While still with Nirvana, Grohl recorded his songs and released them as an album titled “Pocketwatch.” Instead of using his own name, he chose the pseudonym Late. He provided drums, guitar, bass guitar and vocals on the album, which was released in 1992 on the now defunct independent label Simple Machines. The same year, he recorded with old pal Buzz Osborne the album “King Buzzo.” The next year, he collaborated with The Backbeat Band for the soundtrack of the motion picture “Backbeat” (1994), which chronicled the early days of The Beatles in Hamburg, Germany. Members of The Backbeat Band also included vocalists Dave Pirner of Soul Asylum and Greg Dulli of The Afghan Whigs, guitarists Thurston Moore of Sonic Youth and Don Fleming of Gumball and bassist Mike Mills of R.E.M..
Grohl next contributed drums to Mike Watt's debut album “Ball-Hog or Tugboat” (1995) and The Stinky Puffs' “Little Tiny Smelly Bit” (1995) before starting the rock group Foo Fighters in Seattle that same year. With Grohl switching to lead vocalist (sometimes plays rhythm guitar, keyboard and drums), he recruited bassist Nate Mendel, drummer William Goldsmith and guitarist Pat Smear to complete the line up, but Goldsmith and Smear later left the group and were replaced by Taylor Hawkins and Franz Stahl (stayed until 1999) respectively. Guitarist Chris Shiflett joined the group in 1999.

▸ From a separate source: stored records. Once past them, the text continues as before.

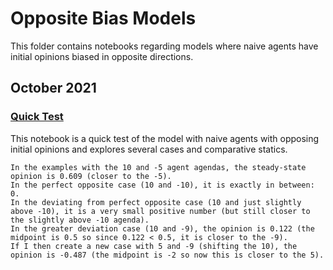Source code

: # Opposite Bias Models

This folder contains notebooks regarding models where naive agents have initial opinions biased in opposite directions.

## October 2021

### [Quick Test](https://github.com/jbrightuniverse/strategic_influencer_of_naive_agents/blob/main/opposite_bias/quick_test.pdf)
This notebook is a quick test of the model with naive agents with opposing initial opinions and explores several cases and comparative statics.
```
In the examples with the 10 and -5 agent agendas, the steady-state opinion is 0.609 (closer to the -5).
In the perfect opposite case (10 and -10), it is exactly in between: 0.
In the deviating from perfect opposite case (10 and just slightly above -10), it is a very small positive number (but still closer to the slightly above -10 agenda).
In the greater deviation case (10 and -9), the opinion is 0.122 (the midpoint is 0.5 so since 0.122 < 0.5, it is closer to the -9).
If I then create a new case with 5 and -9 (shifting the 10), the opinion is -0.487 (the midpoint is -2 so now this is closer to the 5).
```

Foo Fighters made their live debut on March 3, 1995, during a show at The Satyricon in Portland, Oregon, and finally signed with Roswell/Capitol Records. Their self titled debut album, “Foo Fighters,” was launched on July 4, 1995. It peaked at No. 23 on the Billboard 200 and No. 3 in the U.K., and produced six singles with the songs “Exhausted,” “This Is a Call,” “I'll Stick Around,” “For All the Cows,” “Big Me” and “Alone+Easy Target.” “This Is a Call” rose to No. 2 on the Billboard Modern Rock Tracks chart, No. 6 on the Billboard Hot Mainstream Rock Tracks and No. 5 in the U.K., while “I'll Stick Around” went to No. 8 on the Modern Rock Tracks chart and charted at No. 18 in the U.K. The singles “For All the Cows” and “Big Me” went to #28 and #19 in the U.K., respectively, with the latter single rising to No. 3 on the U.S. Modern Rock Tracks chart. The album eventually went platinum in the U.S. and gold in the U.K.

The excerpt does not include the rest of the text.